KANAL TOTAL: Nichts passiert

11. April 2005
Kürzlich nahm ich an einer Pressereise zur BBC in London teil. Das BBC-Gebäude in Form eines Halbkreises versprüht den Charme eines Durchgangsbahnhofs in Polen. Die beiden englischen Jungs, die uns Journalisten begleiten sollen, sehen aus, als hätten sie die Nacht durchgekifft und gegen vier Uhr morgens aufgrund einer Wette mal kurz eine PR-Agentur gegründet.
Die Meute der versammelten IT-Weltpresse wird zuerst in die «Top of the Pops»-Bar gepfercht, wo die grossen Popstars angeblich vor und nach ihren Auftritten ihre Drinks schlürfen. Der etwa 30 Quadratmeter grosse Raum hat so gar nichts glamouröses und erinnert eher an einen DDR-Partykeller in den Siebzigerjahren. Auf dem zerfledderten Ledersofa, wo einst Madonna ihr heiliges Gesäss plaziert haben soll, lümmelt jetzt ein dicklicher spanischer Journalist.

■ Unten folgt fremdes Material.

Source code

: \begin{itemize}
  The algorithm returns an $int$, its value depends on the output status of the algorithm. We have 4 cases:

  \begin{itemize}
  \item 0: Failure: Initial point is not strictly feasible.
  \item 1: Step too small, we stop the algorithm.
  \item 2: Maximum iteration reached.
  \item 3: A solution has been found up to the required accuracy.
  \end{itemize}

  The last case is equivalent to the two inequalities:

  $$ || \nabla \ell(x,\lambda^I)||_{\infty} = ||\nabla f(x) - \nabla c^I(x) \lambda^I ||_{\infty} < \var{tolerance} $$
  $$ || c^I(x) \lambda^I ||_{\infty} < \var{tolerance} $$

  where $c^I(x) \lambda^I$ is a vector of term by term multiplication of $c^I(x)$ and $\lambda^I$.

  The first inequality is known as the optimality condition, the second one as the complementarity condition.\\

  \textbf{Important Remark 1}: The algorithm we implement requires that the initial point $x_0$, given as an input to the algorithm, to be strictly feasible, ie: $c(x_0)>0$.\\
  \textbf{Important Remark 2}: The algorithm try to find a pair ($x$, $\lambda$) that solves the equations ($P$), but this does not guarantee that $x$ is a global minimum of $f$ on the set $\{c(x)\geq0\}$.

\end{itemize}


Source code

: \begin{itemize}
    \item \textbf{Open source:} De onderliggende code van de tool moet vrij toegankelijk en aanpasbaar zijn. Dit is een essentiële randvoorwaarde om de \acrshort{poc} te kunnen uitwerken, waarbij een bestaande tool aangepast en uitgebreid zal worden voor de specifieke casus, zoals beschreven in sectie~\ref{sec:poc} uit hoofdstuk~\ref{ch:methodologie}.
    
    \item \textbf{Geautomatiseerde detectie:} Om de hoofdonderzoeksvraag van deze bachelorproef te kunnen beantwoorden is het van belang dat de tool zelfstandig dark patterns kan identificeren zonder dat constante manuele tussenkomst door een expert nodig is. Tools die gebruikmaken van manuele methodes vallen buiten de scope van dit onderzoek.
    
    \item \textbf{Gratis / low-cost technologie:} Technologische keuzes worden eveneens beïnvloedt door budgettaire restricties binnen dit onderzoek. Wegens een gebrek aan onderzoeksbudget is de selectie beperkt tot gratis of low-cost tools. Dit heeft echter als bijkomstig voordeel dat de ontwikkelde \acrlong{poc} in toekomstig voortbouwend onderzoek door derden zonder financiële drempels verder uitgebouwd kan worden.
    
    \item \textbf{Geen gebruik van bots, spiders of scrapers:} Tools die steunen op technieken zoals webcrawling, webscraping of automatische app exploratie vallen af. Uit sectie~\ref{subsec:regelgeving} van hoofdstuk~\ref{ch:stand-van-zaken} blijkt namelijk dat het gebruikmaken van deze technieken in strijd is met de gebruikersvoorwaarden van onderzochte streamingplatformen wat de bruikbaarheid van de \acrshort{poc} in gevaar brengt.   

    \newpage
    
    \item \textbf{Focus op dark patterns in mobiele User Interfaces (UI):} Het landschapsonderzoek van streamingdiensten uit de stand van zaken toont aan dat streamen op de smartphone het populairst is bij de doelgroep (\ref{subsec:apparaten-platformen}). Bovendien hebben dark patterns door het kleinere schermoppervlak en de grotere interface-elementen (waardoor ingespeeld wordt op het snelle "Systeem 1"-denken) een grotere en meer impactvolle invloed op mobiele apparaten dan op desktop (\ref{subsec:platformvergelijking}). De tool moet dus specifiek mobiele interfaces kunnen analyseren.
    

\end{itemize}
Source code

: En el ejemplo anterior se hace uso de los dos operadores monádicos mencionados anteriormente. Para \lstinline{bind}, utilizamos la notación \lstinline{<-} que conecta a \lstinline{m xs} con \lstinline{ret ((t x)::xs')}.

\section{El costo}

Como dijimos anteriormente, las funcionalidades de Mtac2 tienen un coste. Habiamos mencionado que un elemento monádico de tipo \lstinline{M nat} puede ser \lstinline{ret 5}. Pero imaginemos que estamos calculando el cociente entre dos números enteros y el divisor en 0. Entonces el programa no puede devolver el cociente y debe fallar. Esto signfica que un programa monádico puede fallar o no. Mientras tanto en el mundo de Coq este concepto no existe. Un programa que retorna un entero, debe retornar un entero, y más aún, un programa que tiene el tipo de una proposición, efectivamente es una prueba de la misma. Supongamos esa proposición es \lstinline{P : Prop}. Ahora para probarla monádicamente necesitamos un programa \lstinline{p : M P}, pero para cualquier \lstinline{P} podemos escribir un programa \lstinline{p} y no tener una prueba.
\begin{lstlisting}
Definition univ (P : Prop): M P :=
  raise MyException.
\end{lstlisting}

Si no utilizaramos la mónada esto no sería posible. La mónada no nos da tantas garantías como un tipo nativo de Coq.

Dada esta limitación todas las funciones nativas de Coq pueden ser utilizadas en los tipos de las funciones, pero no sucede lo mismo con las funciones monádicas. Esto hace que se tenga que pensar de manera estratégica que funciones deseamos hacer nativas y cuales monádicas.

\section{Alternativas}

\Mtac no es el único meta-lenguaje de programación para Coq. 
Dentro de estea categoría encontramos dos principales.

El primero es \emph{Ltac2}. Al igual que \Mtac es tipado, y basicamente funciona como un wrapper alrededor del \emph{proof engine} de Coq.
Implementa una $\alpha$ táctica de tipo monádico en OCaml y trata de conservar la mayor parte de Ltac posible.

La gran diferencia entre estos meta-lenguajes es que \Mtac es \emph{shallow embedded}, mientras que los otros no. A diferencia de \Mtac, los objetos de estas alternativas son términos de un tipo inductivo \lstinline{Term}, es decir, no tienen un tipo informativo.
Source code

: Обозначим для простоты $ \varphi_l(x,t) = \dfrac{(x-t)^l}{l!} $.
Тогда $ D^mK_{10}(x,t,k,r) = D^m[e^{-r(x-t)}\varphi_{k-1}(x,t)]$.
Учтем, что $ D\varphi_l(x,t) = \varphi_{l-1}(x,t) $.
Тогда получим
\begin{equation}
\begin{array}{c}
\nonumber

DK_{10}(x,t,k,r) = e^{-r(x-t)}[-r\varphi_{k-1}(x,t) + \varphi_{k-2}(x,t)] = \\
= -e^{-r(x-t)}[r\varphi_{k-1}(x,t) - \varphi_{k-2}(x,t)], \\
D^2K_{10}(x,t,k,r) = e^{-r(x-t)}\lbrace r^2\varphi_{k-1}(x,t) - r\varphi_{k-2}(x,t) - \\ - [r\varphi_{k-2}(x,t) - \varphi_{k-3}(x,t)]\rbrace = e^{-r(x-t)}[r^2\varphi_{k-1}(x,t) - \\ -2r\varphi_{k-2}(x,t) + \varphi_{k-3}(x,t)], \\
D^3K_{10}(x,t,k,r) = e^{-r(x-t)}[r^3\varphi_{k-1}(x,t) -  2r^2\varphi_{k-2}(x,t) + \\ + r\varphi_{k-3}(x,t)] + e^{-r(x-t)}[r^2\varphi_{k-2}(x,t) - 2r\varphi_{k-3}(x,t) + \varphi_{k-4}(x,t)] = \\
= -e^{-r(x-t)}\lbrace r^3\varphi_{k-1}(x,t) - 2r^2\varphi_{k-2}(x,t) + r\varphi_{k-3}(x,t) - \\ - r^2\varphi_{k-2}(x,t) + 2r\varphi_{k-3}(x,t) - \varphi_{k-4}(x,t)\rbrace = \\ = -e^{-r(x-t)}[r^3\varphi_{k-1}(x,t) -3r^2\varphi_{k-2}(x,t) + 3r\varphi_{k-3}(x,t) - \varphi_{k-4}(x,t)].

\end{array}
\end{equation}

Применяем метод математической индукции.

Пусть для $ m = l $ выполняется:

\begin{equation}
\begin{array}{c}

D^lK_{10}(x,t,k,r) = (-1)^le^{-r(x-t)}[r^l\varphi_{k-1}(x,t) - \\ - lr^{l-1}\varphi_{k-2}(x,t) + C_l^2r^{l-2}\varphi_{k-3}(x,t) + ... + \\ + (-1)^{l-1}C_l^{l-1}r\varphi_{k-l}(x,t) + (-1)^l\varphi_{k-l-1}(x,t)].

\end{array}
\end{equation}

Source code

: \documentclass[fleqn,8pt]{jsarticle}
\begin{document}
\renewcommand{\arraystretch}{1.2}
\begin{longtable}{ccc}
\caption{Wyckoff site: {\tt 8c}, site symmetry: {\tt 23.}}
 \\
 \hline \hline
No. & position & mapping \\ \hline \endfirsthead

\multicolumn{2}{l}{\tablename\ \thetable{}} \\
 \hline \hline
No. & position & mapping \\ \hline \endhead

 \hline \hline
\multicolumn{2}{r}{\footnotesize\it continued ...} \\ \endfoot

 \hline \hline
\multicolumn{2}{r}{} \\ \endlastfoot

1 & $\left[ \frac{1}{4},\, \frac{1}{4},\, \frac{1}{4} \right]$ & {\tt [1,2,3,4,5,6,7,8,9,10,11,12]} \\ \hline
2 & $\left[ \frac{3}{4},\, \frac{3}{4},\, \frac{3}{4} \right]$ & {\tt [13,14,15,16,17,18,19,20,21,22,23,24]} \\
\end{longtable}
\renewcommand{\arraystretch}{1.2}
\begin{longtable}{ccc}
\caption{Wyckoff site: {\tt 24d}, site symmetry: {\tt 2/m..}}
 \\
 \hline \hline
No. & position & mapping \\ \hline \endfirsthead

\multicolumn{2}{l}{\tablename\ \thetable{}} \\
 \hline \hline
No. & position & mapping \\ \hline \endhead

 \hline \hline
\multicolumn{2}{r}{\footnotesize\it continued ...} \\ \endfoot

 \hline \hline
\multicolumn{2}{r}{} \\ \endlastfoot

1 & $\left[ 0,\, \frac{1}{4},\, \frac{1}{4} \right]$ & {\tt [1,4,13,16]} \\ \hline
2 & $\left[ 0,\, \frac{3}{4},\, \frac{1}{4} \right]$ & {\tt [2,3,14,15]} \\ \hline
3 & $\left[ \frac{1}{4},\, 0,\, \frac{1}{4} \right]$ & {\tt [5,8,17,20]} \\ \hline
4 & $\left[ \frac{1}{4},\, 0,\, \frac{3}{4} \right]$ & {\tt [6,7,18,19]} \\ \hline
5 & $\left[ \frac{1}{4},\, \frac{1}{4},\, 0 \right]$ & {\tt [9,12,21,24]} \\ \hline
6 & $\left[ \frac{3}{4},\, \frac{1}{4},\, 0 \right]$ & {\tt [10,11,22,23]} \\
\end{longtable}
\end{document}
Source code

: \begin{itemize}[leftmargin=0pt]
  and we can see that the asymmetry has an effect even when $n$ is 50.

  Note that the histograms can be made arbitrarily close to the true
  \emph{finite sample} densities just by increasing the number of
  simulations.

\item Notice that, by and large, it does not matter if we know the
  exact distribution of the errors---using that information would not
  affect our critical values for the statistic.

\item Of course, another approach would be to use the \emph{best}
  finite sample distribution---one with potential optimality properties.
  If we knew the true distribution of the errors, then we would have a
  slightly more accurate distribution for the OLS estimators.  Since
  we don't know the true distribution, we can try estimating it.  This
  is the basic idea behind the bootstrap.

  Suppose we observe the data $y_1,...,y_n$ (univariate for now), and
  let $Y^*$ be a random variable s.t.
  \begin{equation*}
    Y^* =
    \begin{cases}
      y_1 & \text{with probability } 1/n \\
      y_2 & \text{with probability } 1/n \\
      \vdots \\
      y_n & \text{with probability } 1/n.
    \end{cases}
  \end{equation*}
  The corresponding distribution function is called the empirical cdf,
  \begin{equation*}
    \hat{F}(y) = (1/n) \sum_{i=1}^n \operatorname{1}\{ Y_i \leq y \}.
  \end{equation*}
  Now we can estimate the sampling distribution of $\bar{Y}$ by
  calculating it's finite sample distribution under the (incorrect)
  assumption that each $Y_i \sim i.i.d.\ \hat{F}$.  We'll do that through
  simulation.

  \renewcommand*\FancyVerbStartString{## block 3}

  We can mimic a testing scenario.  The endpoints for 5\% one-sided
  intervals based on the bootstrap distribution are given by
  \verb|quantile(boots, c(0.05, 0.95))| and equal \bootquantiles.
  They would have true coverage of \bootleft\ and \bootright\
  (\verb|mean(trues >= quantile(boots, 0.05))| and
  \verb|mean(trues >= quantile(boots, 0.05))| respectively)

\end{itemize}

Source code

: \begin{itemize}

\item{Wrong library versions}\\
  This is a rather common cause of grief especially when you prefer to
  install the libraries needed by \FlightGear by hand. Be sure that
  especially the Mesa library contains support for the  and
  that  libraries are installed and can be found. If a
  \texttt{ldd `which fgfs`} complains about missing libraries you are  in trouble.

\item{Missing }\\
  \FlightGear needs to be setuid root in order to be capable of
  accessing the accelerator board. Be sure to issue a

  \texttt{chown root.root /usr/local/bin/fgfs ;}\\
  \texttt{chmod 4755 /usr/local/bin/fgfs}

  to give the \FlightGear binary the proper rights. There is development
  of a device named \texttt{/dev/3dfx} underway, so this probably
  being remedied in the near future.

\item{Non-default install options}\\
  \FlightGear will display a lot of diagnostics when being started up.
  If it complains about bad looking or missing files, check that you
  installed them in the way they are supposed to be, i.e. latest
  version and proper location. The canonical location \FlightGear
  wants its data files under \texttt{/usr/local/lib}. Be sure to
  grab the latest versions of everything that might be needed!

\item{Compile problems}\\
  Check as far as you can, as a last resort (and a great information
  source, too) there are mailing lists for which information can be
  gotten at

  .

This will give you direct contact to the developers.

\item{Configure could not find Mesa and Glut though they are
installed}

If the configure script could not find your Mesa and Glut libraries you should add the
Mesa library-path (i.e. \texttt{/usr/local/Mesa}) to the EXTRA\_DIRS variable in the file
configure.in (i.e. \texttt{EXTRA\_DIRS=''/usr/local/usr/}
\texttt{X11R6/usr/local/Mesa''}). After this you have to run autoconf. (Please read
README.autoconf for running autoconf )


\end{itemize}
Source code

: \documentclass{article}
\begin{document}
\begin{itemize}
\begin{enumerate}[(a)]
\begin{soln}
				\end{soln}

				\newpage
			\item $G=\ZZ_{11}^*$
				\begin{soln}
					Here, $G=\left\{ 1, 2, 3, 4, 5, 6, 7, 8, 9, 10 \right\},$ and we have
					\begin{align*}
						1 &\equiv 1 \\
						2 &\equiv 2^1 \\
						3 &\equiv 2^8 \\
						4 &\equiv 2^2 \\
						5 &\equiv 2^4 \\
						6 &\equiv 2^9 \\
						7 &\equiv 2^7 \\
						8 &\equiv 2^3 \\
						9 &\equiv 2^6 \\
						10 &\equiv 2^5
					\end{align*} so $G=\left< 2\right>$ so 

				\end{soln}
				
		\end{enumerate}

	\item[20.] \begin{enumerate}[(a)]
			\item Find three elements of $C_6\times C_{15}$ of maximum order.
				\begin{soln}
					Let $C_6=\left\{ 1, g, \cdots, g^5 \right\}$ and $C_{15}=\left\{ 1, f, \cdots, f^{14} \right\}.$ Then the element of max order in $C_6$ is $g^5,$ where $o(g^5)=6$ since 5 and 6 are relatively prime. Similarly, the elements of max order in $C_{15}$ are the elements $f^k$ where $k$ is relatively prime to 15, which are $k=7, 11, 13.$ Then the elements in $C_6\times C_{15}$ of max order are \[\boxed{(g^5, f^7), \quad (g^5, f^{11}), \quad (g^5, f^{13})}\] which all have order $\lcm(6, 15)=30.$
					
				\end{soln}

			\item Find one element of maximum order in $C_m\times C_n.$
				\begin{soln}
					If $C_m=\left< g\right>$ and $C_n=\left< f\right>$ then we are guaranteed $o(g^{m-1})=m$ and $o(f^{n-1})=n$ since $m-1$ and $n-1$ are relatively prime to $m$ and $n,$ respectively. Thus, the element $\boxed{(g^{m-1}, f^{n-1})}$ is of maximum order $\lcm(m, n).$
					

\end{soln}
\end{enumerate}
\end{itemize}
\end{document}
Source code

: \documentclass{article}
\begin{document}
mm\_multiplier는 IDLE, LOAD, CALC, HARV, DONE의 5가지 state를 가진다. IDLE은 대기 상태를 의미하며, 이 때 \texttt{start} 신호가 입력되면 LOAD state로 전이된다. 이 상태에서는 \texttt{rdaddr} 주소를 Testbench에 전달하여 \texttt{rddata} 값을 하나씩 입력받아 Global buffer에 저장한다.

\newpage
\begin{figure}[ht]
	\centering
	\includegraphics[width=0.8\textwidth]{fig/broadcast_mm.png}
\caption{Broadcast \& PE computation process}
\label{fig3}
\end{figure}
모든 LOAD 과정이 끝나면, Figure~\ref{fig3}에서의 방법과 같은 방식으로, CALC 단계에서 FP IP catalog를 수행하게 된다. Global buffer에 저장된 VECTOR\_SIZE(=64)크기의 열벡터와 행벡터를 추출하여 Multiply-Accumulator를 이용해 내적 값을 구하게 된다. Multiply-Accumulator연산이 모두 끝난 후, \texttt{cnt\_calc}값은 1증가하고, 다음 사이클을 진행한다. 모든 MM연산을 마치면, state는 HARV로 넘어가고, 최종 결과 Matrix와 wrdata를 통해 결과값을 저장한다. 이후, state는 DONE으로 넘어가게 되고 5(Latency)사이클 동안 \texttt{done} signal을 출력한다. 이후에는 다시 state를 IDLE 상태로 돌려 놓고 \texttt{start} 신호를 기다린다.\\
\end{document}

Es ist eng und stickig, hin und wieder versagt die Beleuchtung, die Kekse sind sandig und der Kaffee schmeckt nach abgestandenem Spülwasser. Ab und an schlurft ein BBC-Handlanger wie ein Junkie auf Methadon durch die gelblichen Flure.
Dann folgt die Pressekonferenz. Zugegeben, die Show ist gut, wenn da nicht dieser nordenglische Subproletariats-Dialekt wäre. Hinzu kommen die technischen Kompliziertheiten eines Outsourcing-Projektes, von denen ein IT-Journalist ja nicht wirklich etwas versteht. Glücklicherweise stellen die amerikanischen Kollegen dann ein paar schlaue Fragen, God save America!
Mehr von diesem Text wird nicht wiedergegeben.